---
title: 'ML Group 15 Project'
disqus: hackmd
---
ROBPCA: A New Approach to Robust Principal Component Analysis
===
Group 15
---
> Honor Code: We shall be honest in our efforts and will make our parents proud.
Shikha Bhat (2019A7PS0063G)
Yash Trivedi (2019B4AA0834G)
Viraj Sharma(2020A7PS1011G)
## Motivation
While solving any ML problem, the data that we use to analyze and feed to the model is of great importance. Principal Component Analysis is widely used for the analysis of high-dimensional data, and allows us to represent the dataset as linear combinations of the original variables in a lower dimension.
PCA often allows for interpretation and better understanding of the different sources of variation. However, the classic approach to PCA is sensitive to outliers (very high or low observations), because it is dependent on the variance-covariance matrix. The first principal component of a set of p variables is the derived variable formed as a linear combination of the original variables that explains the **most** variance.
Outliers increase the variance of the data. The principal components may then be distorted so as to fit the outlier, which leads to a bad interpretation of the results. Thus, the authors of this paper aim to introduce a new, robust method of PCA, which can address this problem. They call it ROBPCA.
## Problem Definition
1. To develop a robust method through which we can accurately apply PCA to high dimensional data having outliers
2. Using this robust PCA, get a diagnostic plot that can be used to detect and classify outliers.
## Methodology
### The ROBPCA Method
Previous efforts have been to replace the classical covariance matrix by robust covariance estimators but these cannot resist many outliers or are limited to small to moderate dimensions. Projection pursuit techniques have also been used in the past, which can handle higher dimensions. The ROBPCA method attempts to combine the advantages of both approaches -
1. The projection pursuit technique is used for the initial dimension reduction of the data.
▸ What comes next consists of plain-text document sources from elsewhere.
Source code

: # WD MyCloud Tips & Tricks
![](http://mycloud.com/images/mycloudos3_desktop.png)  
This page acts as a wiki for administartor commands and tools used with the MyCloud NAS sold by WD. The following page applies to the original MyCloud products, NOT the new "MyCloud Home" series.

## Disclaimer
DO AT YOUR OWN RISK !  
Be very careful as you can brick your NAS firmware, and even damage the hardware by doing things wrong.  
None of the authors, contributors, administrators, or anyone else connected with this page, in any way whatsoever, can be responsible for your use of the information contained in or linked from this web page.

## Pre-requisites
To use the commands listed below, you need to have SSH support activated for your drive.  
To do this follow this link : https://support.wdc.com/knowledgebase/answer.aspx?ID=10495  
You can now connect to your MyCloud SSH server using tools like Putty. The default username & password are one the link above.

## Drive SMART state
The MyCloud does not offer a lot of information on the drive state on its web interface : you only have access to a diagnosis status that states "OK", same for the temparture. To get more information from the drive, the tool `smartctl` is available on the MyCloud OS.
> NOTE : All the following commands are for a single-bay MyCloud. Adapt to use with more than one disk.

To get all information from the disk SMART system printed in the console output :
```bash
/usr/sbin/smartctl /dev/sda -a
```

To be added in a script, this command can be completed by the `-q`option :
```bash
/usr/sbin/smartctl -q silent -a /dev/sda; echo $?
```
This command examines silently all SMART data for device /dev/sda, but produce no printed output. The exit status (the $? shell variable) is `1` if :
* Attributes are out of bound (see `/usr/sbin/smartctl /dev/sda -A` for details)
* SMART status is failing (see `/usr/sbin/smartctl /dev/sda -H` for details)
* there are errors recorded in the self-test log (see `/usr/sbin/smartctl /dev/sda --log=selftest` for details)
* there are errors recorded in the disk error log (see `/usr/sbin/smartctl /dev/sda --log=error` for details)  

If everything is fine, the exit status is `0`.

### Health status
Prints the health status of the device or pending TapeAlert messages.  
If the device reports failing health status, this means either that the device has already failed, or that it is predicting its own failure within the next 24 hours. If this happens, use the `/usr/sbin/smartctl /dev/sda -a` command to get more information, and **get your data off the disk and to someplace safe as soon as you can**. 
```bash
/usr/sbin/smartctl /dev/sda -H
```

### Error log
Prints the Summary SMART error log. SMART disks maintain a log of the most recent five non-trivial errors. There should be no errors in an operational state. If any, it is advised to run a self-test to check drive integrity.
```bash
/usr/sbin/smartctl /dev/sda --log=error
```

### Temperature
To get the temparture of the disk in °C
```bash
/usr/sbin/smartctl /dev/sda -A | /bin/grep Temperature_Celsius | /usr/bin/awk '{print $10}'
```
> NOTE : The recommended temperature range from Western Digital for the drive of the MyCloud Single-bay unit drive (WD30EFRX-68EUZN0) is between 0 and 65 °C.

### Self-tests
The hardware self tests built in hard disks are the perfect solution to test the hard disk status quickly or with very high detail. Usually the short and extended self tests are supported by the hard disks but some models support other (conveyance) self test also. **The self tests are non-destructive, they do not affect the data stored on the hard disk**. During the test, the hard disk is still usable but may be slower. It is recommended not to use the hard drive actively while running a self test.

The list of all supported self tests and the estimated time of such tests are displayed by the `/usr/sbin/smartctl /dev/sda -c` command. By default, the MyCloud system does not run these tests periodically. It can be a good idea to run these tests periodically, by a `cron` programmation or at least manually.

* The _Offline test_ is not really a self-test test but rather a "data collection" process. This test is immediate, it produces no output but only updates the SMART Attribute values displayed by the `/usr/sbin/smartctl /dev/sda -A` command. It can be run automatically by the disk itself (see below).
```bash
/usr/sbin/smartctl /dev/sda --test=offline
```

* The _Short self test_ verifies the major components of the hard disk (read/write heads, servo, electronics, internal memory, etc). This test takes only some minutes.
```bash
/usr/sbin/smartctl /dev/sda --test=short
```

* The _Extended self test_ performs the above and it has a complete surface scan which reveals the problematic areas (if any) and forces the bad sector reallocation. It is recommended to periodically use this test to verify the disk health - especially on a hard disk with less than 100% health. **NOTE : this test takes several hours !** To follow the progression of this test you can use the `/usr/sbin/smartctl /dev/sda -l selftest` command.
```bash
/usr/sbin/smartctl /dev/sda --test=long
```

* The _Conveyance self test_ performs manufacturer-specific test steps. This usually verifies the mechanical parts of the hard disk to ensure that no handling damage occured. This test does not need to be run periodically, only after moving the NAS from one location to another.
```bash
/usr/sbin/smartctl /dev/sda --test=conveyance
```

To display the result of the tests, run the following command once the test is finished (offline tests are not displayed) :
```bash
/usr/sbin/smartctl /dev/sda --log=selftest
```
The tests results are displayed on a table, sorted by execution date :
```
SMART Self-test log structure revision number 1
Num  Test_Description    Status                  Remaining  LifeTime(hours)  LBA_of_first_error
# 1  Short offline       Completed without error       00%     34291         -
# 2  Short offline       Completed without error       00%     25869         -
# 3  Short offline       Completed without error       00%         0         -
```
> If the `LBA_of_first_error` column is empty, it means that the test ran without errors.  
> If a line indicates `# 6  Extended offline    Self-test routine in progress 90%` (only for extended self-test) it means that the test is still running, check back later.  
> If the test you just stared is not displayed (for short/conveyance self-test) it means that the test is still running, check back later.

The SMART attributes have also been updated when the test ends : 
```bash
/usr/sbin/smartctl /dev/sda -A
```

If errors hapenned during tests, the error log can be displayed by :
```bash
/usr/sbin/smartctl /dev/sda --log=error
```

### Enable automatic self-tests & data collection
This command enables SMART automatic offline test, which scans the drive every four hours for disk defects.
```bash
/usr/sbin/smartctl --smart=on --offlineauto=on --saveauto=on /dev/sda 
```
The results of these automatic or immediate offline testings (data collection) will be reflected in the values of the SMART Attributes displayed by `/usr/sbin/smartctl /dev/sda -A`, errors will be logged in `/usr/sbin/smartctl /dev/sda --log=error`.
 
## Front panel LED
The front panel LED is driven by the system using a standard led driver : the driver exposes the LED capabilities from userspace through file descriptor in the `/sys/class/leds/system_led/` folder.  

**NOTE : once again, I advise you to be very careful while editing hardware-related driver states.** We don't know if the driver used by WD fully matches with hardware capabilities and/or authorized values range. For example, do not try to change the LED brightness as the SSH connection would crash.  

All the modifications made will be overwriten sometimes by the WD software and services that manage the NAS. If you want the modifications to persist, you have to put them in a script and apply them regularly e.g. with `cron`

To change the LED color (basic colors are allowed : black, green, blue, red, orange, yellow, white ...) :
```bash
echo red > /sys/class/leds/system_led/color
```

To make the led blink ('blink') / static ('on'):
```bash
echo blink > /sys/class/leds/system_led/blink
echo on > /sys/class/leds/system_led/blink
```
2. Some ideas based on the MCD estimator (minimum covariance determinant) are then applied to this lower-dimensional data space.
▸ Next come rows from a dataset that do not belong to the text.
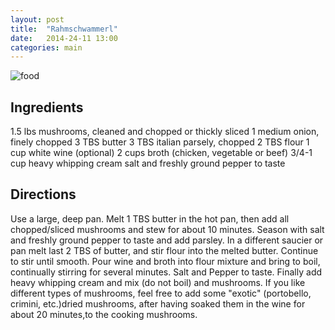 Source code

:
 ```yaml
---
layout: post
title:  "Rahmschwammerl"
date:   2014-24-11 13:00
categories: main
---
```


![food](http://toertchenherzog.com/wp-content/uploads/2013/11/DSC09956-1024x685.jpg)

## Ingredients
1.5 lbs mushrooms, cleaned and chopped or thickly sliced
1 medium onion, finely chopped
3 TBS butter
3 TBS italian parsely, chopped
2 TBS flour
1 cup white wine (optional)
2 cups broth (chicken, vegetable or beef)
3/4-1 cup heavy whipping cream
salt and freshly ground pepper to taste


## Directions


Use a large, deep pan. Melt 1 TBS butter in the hot pan, then add all chopped/sliced mushrooms and stew for about 10 minutes.
Season with salt and freshly ground pepper to taste and add parsley.
In a different saucier or pan melt last 2 TBS of butter, and stir flour into the melted butter. Continue to stir until smooth. Pour wine and broth into flour mixture and bring to boil, continually stirring for several minutes.
Salt and Pepper to taste. Finally add heavy whipping cream and mix (do not boil) and mushrooms.
If you like different types of mushrooms, feel free to add some "exotic" (portobello, crimini, etc.)dried mushrooms, after having soaked them in the wine for about 20 minutes,to the cooking mushrooms. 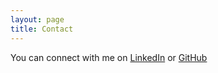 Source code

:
 ```yaml
---
layout: page
title: Contact
---
```



You can connect with me on <a href="{https://www.linkedin.com/in/sokratis-papadopoulos/" target="_blank">LinkedIn</a> or <a href="{https://github.com/spapadopoulos" target="_blank">GitHub</a>





<!---
If you are having any problems, any questions or suggestions, feel free to [tweet at me](https://twitter.com/intent/tweet?text=%40paululele), or [file a GitHub issue](https://github.com/lenpaul/lagrange/issues/new)


<a href="{{ site.url }}/assets/img/dummy.pdf" target="_blank">here</a>

or [GitHub](https://github.com/spapadopoulos).


-->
### Diagnostic Plots (Outlier Maps)
Diagnostic plots help in distinguishing between regular observations and three types of outliers - orthogonal outliers, good leverage points and bad levarage points by plotting the orthogonal distance of the outliers from the PCA subspace vs the robust score distance of the observations.
## Results
ROBPCA was applied to several real datasets from chemometrics and engineering, and the resulting diagnostic plots were compared across four other PCA methods. For simplicity, here we summarize in a table how the ROBPCA method compares to Classical PCA for 3 datasets -
| Dataset | Dimensions (training examples x features) | No. of components retained | Diagnostic Plot | Results |
| ------------- | ----------------------------------------- | --------------------------------------- | --- | ---------------------------------------------------------------------------------------------------------------------------------------------------------------------------------------------------------------------------------------------------- |
| Car | 111 x 11 | 2 |  | Both CPCA and ROBPCA detected same set of outliers, but the subspace found by CPCA is attracted toward the bad leverage points. |
| Octane | 226 x 39 | 2 || ROBPCA was able to detect 6 outliers, while CPCA detected only 1. The first principal component from CPCA is clearly attracted by the six outliers, yielding a classical eigenvalue of .13. In contrast, the first robust eigenvalue l1 is only .01. |
| Glass Spectra | 750 x 180 | 3 | | CPCA does not find important outliers. ROBPCA clearly distinguishes 2 major groups in the data, a smaller group of bad leverage points, a few orthogonal outliers, and 1 isolated case |
## Discussion
The results show that ROBPCA is a promising method that gives robust estimates even when data contains outliers. The associated outlier maps are very useful to visualize and classify the different outliers. A side by side comparison of these plots for different PCA methods as shown in the paper show the superiority of ROBPCA, as it is able to identify the outliers which are not identified by CPCA. As shown in the results, the eigenvalue associated with the principal component in CPCA was almost 10 times that with ROBPCA, which shows the extent to which the CPCA subspace is attracted to outliers, and ROBPCA is not.
## Conclusion
In this study, the authors construct a fast and robust algorithm ROBPCA which can apply PCA on high dimensional data. They apply PP techniques and these results are used to project the observations on smaller dimension subspace. Within this subspace, they apply ideas of robust covariance estimation. The results were promising and definitely a step up from the CPCA approacch. The ROBPCA method thus opens a door to practical robust multivariate calibration and to the analysis of regression data with both outliers and multicollinearity.